- Exercise instructions:
What is needed is a verbatim copy of all the records.

═════ Entries supplied ═════

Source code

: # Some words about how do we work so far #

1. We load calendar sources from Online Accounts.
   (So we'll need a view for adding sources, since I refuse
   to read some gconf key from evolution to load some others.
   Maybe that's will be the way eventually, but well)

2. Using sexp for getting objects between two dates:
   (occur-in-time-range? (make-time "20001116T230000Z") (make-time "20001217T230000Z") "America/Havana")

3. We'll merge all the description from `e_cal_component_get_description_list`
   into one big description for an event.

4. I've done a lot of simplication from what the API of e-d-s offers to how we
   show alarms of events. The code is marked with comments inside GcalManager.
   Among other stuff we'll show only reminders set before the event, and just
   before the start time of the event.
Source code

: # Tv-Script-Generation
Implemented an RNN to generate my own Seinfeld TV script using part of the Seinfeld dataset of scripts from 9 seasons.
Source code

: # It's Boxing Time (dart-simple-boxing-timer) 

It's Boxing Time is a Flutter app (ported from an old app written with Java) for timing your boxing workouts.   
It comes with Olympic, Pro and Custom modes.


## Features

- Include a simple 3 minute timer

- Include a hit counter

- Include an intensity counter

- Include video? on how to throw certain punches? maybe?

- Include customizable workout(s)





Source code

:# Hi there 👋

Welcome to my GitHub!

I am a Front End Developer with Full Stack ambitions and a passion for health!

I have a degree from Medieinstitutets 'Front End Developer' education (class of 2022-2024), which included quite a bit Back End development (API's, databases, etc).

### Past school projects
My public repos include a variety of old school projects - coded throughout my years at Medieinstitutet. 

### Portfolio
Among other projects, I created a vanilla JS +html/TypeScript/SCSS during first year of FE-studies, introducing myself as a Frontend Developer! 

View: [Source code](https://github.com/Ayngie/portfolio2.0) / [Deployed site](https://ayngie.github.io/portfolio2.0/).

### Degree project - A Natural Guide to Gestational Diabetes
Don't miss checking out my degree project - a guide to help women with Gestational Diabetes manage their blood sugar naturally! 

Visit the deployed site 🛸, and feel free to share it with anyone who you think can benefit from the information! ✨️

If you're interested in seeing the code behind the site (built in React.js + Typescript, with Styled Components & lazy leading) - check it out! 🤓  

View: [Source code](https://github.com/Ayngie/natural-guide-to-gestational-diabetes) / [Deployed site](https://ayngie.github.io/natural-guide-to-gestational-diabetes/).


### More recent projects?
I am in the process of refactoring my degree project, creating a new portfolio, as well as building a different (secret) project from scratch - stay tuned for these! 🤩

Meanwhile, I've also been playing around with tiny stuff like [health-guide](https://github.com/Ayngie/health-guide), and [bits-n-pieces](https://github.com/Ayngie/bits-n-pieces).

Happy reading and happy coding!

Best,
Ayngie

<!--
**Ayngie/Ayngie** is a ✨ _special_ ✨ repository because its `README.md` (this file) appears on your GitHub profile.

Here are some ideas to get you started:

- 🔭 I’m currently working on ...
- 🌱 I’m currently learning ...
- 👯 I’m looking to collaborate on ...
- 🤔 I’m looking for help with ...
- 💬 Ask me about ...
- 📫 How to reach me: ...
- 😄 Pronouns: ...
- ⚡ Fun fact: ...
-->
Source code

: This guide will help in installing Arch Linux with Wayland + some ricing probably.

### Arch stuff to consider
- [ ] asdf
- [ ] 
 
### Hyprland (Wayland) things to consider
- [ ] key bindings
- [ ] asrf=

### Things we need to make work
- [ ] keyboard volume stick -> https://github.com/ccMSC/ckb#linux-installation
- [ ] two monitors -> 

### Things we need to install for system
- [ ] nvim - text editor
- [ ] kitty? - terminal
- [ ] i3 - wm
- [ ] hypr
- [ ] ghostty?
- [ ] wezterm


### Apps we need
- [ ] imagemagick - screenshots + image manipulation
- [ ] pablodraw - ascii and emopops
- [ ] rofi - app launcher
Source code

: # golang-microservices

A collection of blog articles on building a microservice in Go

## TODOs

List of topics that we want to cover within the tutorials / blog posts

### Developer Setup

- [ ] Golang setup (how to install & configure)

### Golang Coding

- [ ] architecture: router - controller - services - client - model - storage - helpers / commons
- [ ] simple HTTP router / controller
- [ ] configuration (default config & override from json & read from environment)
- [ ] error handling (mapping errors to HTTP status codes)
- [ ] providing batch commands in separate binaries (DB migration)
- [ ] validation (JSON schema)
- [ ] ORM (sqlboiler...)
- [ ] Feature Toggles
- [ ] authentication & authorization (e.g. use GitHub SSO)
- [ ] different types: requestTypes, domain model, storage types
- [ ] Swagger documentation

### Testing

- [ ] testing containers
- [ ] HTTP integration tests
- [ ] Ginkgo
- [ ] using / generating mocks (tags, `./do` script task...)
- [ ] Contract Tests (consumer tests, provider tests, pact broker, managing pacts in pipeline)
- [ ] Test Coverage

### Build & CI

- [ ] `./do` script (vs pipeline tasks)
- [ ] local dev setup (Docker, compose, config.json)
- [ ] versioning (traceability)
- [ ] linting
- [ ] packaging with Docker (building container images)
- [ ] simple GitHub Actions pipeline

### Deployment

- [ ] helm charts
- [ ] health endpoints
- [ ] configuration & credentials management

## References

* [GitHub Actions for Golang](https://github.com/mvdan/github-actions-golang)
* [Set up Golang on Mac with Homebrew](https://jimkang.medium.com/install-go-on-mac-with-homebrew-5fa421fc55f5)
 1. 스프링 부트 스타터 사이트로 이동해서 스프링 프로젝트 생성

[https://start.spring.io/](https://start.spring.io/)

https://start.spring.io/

═════

- Response to the task:
Source code

: # Some words about how do we work so far #

1. We load calendar sources from Online Accounts.
   (So we'll need a view for adding sources, since I refuse
   to read some gconf key from evolution to load some others.
   Maybe that's will be the way eventually, but well)

2. Using sexp for getting objects between two dates:
   (occur-in-time-range? (make-time "20001116T230000Z") (make-time "20001217T230000Z") "America/Havana")

3. We'll merge all the description from `e_cal_component_get_description_list`
   into one big description for an event.

4. I've done a lot of simplication from what the API of e-d-s offers to how we
   show alarms of events. The code is marked with comments inside GcalManager.
   Among other stuff we'll show only reminders set before the event, and just
   before the start time of the event.
Source code

: # Tv-Script-Generation
Implemented an RNN to generate my own Seinfeld TV script using part of the Seinfeld dataset of scripts from 9 seasons.
Source code

: # It's Boxing Time (dart-simple-boxing-timer) 

It's Boxing Time is a Flutter app (ported from an old app written with Java) for timing your boxing workouts.   
It comes with Olympic, Pro and Custom modes.


## Features

- Include a simple 3 minute timer

- Include a hit counter

- Include an intensity counter

- Include video? on how to throw certain punches? maybe?

- Include customizable workout(s)





Source code

:# Hi there 👋

Welcome to my GitHub!

I am a Front End Developer with Full Stack ambitions and a passion for health!

I have a degree from Medieinstitutets 'Front End Developer' education (class of 2022-2024), which included quite a bit Back End development (API's, databases, etc).

### Past school projects
My public repos include a variety of old school projects - coded throughout my years at Medieinstitutet. 

### Portfolio
Among other projects, I created a vanilla JS +html/TypeScript/SCSS during first year of FE-studies, introducing myself as a Frontend Developer! 

View: [Source code](https://github.com/Ayngie/portfolio2.0) / [Deployed site](https://ayngie.github.io/portfolio2.0/).

### Degree project - A Natural Guide to Gestational Diabetes
Don't miss checking out my degree project - a guide to help women with Gestational Diabetes manage their blood sugar naturally! 

Visit the deployed site 🛸, and feel free to share it with anyone who you think can benefit from the information! ✨️

If you're interested in seeing the code behind the site (built in React.js + Typescript, with Styled Components & lazy leading) - check it out! 🤓  

View: [Source code](https://github.com/Ayngie/natural-guide-to-gestational-diabetes) / [Deployed site](https://ayngie.github.io/natural-guide-to-gestational-diabetes/).


### More recent projects?
I am in the process of refactoring my degree project, creating a new portfolio, as well as building a different (secret) project from scratch - stay tuned for these! 🤩

Meanwhile, I've also been playing around with tiny stuff like [health-guide](https://github.com/Ayngie/health-guide), and [bits-n-pieces](https://github.com/Ayngie/bits-n-pieces).

Happy reading and happy coding!

Best,
Ayngie

<!--
**Ayngie/Ayngie** is a ✨ _special_ ✨ repository because its `README.md` (this file) appears on your GitHub profile.

Here are some ideas to get you started:

- 🔭 I’m currently working on ...
- 🌱 I’m currently learning ...
- 👯 I’m looking to collaborate on ...
- 🤔 I’m looking for help with ...
- 💬 Ask me about ...
- 📫 How to reach me: ...
- 😄 Pronouns: ...
- ⚡ Fun fact: ...
-->
Source code

: This guide will help in installing Arch Linux with Wayland + some ricing probably.

### Arch stuff to consider
- [ ] asdf
- [ ] 
 
### Hyprland (Wayland) things to consider
- [ ] key bindings
- [ ] asrf=

### Things we need to make work
- [ ] keyboard volume stick -> https://github.com/ccMSC/ckb#linux-installation
- [ ] two monitors -> 

### Things we need to install for system
- [ ] nvim - text editor
- [ ] kitty? - terminal
- [ ] i3 - wm
- [ ] hypr
- [ ] ghostty?
- [ ] wezterm


### Apps we need
- [ ] imagemagick - screenshots + image manipulation
- [ ] pablodraw - ascii and emopops
- [ ] rofi - app launcher
Source code

: # golang-microservices

A collection of blog articles on building a microservice in Go

## TODOs

List of topics that we want to cover within the tutorials / blog posts

### Developer Setup

- [ ] Golang setup (how to install & configure)

### Golang Coding

- [ ] architecture: router - controller - services - client - model - storage - helpers / commons
- [ ] simple HTTP router / controller
- [ ] configuration (default config & override from json & read from environment)
- [ ] error handling (mapping errors to HTTP status codes)
- [ ] providing batch commands in separate binaries (DB migration)
- [ ] validation (JSON schema)
- [ ] ORM (sqlboiler...)
- [ ] Feature Toggles
- [ ] authentication & authorization (e.g. use GitHub SSO)
- [ ] different types: requestTypes, domain model, storage types
- [ ] Swagger documentation

### Testing

- [ ] testing containers
- [ ] HTTP integration tests
- [ ] Ginkgo
- [ ] using / generating mocks (tags, `./do` script task...)
- [ ] Contract Tests (consumer tests, provider tests, pact broker, managing pacts in pipeline)
- [ ] Test Coverage

### Build & CI

- [ ] `./do` script (vs pipeline tasks)
- [ ] local dev setup (Docker, compose, config.json)
- [ ] versioning (traceability)
- [ ] linting
- [ ] packaging with Docker (building container images)
- [ ] simple GitHub Actions pipeline

### Deployment

- [ ] helm charts
- [ ] health endpoints
- [ ] configuration & credentials management

## References

* [GitHub Actions for Golang](https://github.com/mvdan/github-actions-golang)
* [Set up Golang on Mac with Homebrew](https://jimkang.medium.com/install-go-on-mac-with-homebrew-5fa421fc55f5)
 1. 스프링 부트 스타터 사이트로 이동해서 스프링 프로젝트 생성

[https://start.spring.io/](https://start.spring.io/)

https://start.spring.io/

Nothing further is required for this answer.